Oh, sure, Apple’s Steve Jobs made headlines over a month ago when he said that iTunes would support podcasts. But until Jobs’ promise becomes fact, iPod users continue to rely on third-party software for managing podcasts on their iPods. Third party software like BadApple, made by a company calling itself BadFruit.

What does BadApple’s BadFruit software do? Essentially, it’s a plug-in for Apple’s iTunes software that allows you to manage your podcast files as easily as managing your music library. What makes it news is that BadApple has beaten Apple at making iTunes podcast-friendly.

Managing podcasts is slightly different than managing your digital music library, mainly because podcasts change. There’s always a new episode, show or updated program to listen to, and keeping up with your podcasts is probably the most important aspect of managing podcasts. That and finding podcasts.

That’s where BadApple really goes to work. It helps you find and download podcasts as well as manage all the podcast files on your hard drive. And it does all this within the iTunes environment as if the software was designed by the programmers at Apple themselves.

The thing about BadFruit is that nobody knows anything about the company. BadFruit’s Web site doesn’t list anything like a snail-mail address or executive officers. However, it does make it a point to tell you what the company is not.

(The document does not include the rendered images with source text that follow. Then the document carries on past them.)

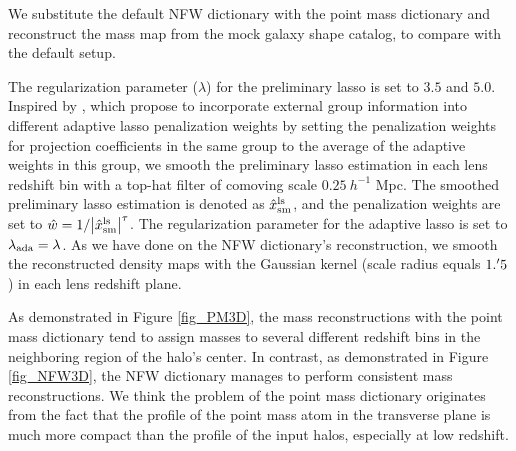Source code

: 
We substitute the default NFW dictionary with the point mass dictionary and
reconstruct the mass map from the mock galaxy shape catalog, to compare with
the default setup.

The regularization parameter ($\lambda$) for the preliminary lasso is set to
$3.5$ and $5.0$.  Inspired by \citet{structureAdaLasso-Pramanik2020}, which
propose to incorporate external group information into different adaptive lasso
penalization weights by setting the penalization weights for projection
coefficients in the same group to the average of the adaptive weights in this
group, we smooth the preliminary lasso estimation in each lens redshift bin
with a top-hat filter of comoving scale $0.25~h^{-1}$ Mpc. The smoothed
preliminary lasso estimation is denoted as $\hat{x}^{\rm{ls}}_{\rm{sm}}$, and
the penalization weights are set to
$\hat{w}=1/\abs{\hat{x}^{\rm{ls}}_{\rm{sm}}}^\tau$.
The regularization parameter for the adaptive lasso is set to
$\lambda_{\rm{ada}}=\lambda$.
As we have done on the NFW dictionary's reconstruction, we smooth the
reconstructed density maps with the Gaussian kernel (scale radius equals
$1.\mbox{$^\prime$} 5$) in each lens redshift plane.

As demonstrated in Figure \ref{fig_PM3D}, the mass reconstructions with the
point mass dictionary tend to assign masses to several different redshift bins
in the neighboring region of the halo's center.  In contrast, as demonstrated in
Figure \ref{fig_NFW3D}, the NFW dictionary manages to perform consistent mass
reconstructions.  We think the problem of the point mass dictionary originates
from the fact that the profile of the point mass atom in the transverse plane
is much more compact than the profile of the input halos, especially at low
redshift.

\begin{figure*}
\centering
{}
\caption{The density maps reconstructed from the mock galaxy shape catalog with
    the point mass dictionary. The penalization parameters are $\lambda=3.5$
    (left) and $\lambda=5.0$ (right).  The input halo mass is
    $M_{200}=10^{15.02} ~h^{-1}M_{\odot}$, and its redshift is $z=0.164$.  The
    vertical direction is the line of sight direction. The boxes' lower
    boundaries and upper boundaries of correspond to $z=0.01$ and $z=0.85$,
    respectively.
    } \label{fig_PM3D}
\end{figure*}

“BadApple is NOT from the Beatles,” reads a notice on the company’s Web site. “It’s also not from Apple Computer Inc. It’s definitely not endorsed or approved by Apple. In fact, I’m pretty sure they wouldn’t want you to use this.”

So, who, or what, is BadFruit? While the company is currently basking in its undercover fame, CNET says that there are several “clues” on the company’s Web site, such as a sophisticated privacy policy and terms of use, indicating that BadFruit might not be all that it appears to be, and that the proletarian look of its Web site may be nothing more than a beard for which to hide its clean-shaven corporate face behind.

A WHOIS search for BadFruit.com ends at Domains By Proxy, a Web registration company which specializes in anonymously-maintained Web site domains. Wanna build a Web site for dissing your boss without having all that venom traced back to you? Domains By Proxy might very well be what you’re looking for.

So here we have an anonymous company distributing software that enables people to manage files representing a new genre of media named after Apple’s iPod music player although Apple itself has yet to introduce any such software itself. Confused? We don’t blame you. But wait, there’s more.

For it appears that BadFruit’s BadApple software isn’t compatible with Apple computers. Go figure.